Comment est prouvée la paternité ?

Faire reconnaître les droits du père prétendu et prouver la filiation se fait aujourd’hui par des expertises biologiques. Cette preuve biologique est irréfutable et doit se faire sauf si un motif légitime l’en empêche. Attention, prouver la filiation par un test de paternité ne peut se faire que dans le cadre d’un contentieux en matière de filiation.

La Cour Européenne des droits de l’homme atteste même que le refus de faire un test pour une reconnaissance volontaire de paternité, peut être gardé comme un élément de preuve s’il est certifié par d’autres indices comme des témoignages ou des écrits. Lire ces articles pour en savoir plus sur la recherche paternité !

Comment se passe le test de paternité ?

Il y a présomption de paternité jusqu’à ce qu’un test adn ne vienne contester ou affirmer cette filiation paternelle. Etablir la paternité se fait par un prélèvement buccal. Généralement, le laboratoire le fait grâce à un coton-tige que l’on frotte à la joue pour avoir un échantillon de salive. C’est un test rapide pour établir un lien de parenté et c’est surtout une démarche non invasive pour comparer les empreintes génétiques.

Une fois la preuve de la filiation apportée, le père peut faire reconnaître ses droits. Il sera ajouté au livret de famille en tant que père biologique de l’enfant.

Les avantages de reconnaître sa paternité et les obligations qui en découlent

Quand la reconnaissance de l’enfant est accueillie, alors il y a la mise en place de la filiation entre le père biologique et l’enfant. Les conséquences de ce lien de filiation remontent dès la naissance d’un enfant. En tant qu’enfant légitime, il peut se prévaloir de tous les droits et les prérogatives issus du droit de la filiation. En tant que père, il peut aussi exercer son autorité parentale.

Quand l’expertise génétique est validée, le père doit contribuer à l’entretien de l’enfant, à lui donner la pension alimentaire et il doit apparaître dans son état civil. Le Tribunal de Grande Instance lui, va établir un lien de filiation de façon judiciaire pour que père et mère soient présents dans la vie de l’enfant.
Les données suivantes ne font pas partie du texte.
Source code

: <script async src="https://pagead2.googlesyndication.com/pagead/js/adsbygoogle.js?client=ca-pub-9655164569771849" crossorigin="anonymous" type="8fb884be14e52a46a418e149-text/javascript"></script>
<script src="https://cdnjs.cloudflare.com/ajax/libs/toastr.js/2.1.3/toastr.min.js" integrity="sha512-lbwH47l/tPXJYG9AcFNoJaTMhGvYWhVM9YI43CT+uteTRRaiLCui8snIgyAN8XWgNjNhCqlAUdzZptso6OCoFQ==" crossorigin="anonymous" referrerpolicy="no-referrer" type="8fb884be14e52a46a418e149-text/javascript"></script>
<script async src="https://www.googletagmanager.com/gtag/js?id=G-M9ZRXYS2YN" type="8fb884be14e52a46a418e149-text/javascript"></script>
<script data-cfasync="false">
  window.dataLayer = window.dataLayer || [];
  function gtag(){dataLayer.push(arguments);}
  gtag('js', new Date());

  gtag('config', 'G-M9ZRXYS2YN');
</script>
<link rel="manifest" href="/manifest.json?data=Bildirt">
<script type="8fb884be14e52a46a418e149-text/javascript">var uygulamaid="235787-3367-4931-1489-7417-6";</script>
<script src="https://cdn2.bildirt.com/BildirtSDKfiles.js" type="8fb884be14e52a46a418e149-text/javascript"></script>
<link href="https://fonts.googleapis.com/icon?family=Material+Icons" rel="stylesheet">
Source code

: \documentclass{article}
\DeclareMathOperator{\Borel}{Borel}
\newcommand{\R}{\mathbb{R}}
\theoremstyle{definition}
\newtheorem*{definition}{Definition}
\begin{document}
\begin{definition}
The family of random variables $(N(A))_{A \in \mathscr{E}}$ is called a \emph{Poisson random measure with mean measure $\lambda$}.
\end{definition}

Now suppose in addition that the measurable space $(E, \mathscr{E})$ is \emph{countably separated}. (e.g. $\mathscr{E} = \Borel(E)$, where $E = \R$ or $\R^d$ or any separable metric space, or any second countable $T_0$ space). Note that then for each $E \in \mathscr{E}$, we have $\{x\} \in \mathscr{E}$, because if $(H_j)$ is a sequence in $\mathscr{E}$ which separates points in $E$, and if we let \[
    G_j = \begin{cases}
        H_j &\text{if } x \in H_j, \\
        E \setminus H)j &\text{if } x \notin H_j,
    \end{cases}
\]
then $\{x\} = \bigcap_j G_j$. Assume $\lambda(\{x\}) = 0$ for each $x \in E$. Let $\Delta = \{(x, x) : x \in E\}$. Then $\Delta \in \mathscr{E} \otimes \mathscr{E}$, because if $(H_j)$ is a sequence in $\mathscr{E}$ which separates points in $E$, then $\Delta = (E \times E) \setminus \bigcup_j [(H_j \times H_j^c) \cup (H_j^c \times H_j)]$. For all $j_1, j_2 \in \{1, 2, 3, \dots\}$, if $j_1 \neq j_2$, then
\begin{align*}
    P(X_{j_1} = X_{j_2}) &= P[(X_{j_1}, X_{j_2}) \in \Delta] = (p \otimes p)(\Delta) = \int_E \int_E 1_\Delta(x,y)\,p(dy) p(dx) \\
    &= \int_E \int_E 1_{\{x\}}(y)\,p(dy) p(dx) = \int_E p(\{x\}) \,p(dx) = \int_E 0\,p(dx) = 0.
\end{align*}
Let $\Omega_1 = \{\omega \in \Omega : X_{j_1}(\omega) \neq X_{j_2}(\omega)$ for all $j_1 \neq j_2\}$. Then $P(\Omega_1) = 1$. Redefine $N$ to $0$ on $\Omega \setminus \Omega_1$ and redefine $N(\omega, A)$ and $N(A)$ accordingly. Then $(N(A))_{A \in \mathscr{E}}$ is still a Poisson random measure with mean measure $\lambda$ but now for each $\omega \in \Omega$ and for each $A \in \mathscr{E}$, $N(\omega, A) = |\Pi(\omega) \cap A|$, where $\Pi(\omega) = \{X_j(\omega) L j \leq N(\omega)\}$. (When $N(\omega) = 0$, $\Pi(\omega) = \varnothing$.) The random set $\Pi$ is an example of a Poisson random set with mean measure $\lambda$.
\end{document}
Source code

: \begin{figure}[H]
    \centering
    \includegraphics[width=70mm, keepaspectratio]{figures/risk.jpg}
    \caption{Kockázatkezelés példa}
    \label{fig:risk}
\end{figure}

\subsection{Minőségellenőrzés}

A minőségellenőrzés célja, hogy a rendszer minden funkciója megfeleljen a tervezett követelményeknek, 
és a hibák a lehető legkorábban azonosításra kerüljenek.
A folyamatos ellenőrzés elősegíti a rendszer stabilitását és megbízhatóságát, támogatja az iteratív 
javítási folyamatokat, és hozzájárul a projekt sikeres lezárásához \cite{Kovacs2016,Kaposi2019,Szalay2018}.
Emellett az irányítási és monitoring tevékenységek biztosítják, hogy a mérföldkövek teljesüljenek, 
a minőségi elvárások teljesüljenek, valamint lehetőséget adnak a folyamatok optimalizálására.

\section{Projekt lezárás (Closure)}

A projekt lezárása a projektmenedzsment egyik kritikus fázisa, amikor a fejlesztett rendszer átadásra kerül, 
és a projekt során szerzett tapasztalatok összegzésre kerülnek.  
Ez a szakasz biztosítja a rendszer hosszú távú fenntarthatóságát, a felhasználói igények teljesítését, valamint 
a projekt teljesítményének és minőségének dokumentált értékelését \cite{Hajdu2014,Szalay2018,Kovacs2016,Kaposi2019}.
Que se passe-t-il si vous avez reconnu un enfant qui n’est pas le vôtre ?

Attribuer la paternité est un acte irrévocable car il vous engage pour l’avenir de l’enfant. Il n’est donc pas possible de se rétracter en un claquement de doigts. Pour se faire, vous devez entamer une action en contestation de paternité. Il faudra toutefois prendre en compte les délais qui sont assez longs et surtout, se préparer à se heurter à un refus dès lors que le tribunal juge que l’intérêt de l’enfant est remis en question.

Le tribunal peut même demander des dommages et intérêts car en demandant une annulation de la reconnaissance de paternité, le père supposé ne respecte pas les engagements qu’il a pris. Vous avez 10 ans à compter de la date de reconnaissance pour engager une action.